Mar 25, 2022

Show Jumping Proves Influential But Leaders Remain Unchanged at Carolina International

By Mikaela Kantorowski - Edited Press Release
Tamie Smith and Mai Baum. Brant Gamma Photo.

Raeford, N.C. - March 25, 2022 – The sun shone on day two of the Cloud 11~Gavilan North LLC Carolina International presented by Lumbee River EMC setting the stage for an exciting show jumping phase. While clean rounds were hard to come by, the leaderboards look relatively similar once the dust settled with three of the four division leaders keeping their top positions heading into cross-country.

While the show jumping proved difficult for the rest of the Setters’ Run Farm CCI4*-S field, the top three maintained their positions at the top of the standings. Tamie Smith and Mai Baum (Loredano x Ramira), Eric Markell and Ellen and Alex Ahearn's 16-year-old German Sport Horse gelding sailed above the fences to maintain their overnight lead. The combination added just .8 to their record-breaking 20.7 dressage score to sit handily ahead of their next challenger.

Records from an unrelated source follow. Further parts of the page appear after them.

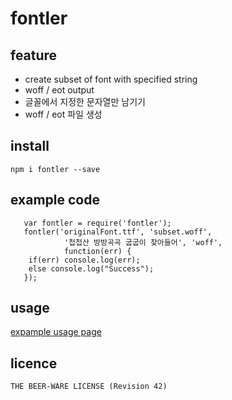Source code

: # fontler
## feature
- create subset of font with specified string
- woff / eot output
- 글꼴에서 지정한 문자열만 남기기
- woff / eot 파일 생성

## install
`npm i fontler --save`

## example code
```
   var fontler = require('fontler');
   fontler('originalFont.ttf', 'subset.woff',
            '첩첩산 방방곡곡 굽굽이 찾아들어', 'woff',
            function(err) {
	if(err) console.log(err);
	else console.log("Success");
   });
```

## usage
[expample usage page](http://cdn.rawgit.com/dolsup/fontler/master/demo.html)
## licence
`THE BEER-WARE LICENSE (Revision 42)`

“He was super today and I am so happy with him. It was great to zip around, and he felt really good,” Smith commented about her round on “Lexus”. “I walked around the course and I think I might decide to have a go at it tomorrow. The plan was to take him to The Fork but I saw the course and thought why wouldn’t you run. It’s an open, galloping track and asks all the questions. It has a stiff coffin and the last water is intense but it looks like a really good prep for Badminton so we shall see,” she added.

If Smith does run tomorrow, she will have two riders hot on her heels, both who had a fantastic day of show jumping in the Derby Field. All four double clear rounds in the 30 horse CCI4*-S field belonged to Will Coleman and Doug Payne. With two clears apiece, including on their second and third place mounts, not much will separate them going into cross-country. Coleman rode Team Rebecca and the Four Star Eventing Group’s Dondante, the 12-year-old Irish Sport Horse gelding by Pachio while Payne’s third-place mount is Laurie McRee and Catherine Winter’s Starr Witness (Chello III x Carmen), an 11-year-old KWPN mare.

Will Coleman and Dondante. Brant Gamma Photo.

“Al jumped well today. We were trying a little bit of a different setup and we are sort of still playing around with it getting ready for the Kentucky CCI5* but he is a real trier,” Coleman said of Dondante. “Tomorrow is a big test and Ian Stark has laid out a different test this year. It's big and it is a real five-star prep but that’s why we come here. I am looking forward to having a crack at it,” he added about tomorrow’s cross-country.

Payne echoed Coleman’s sentiments about his day and tomorrow’s cross-country tracks.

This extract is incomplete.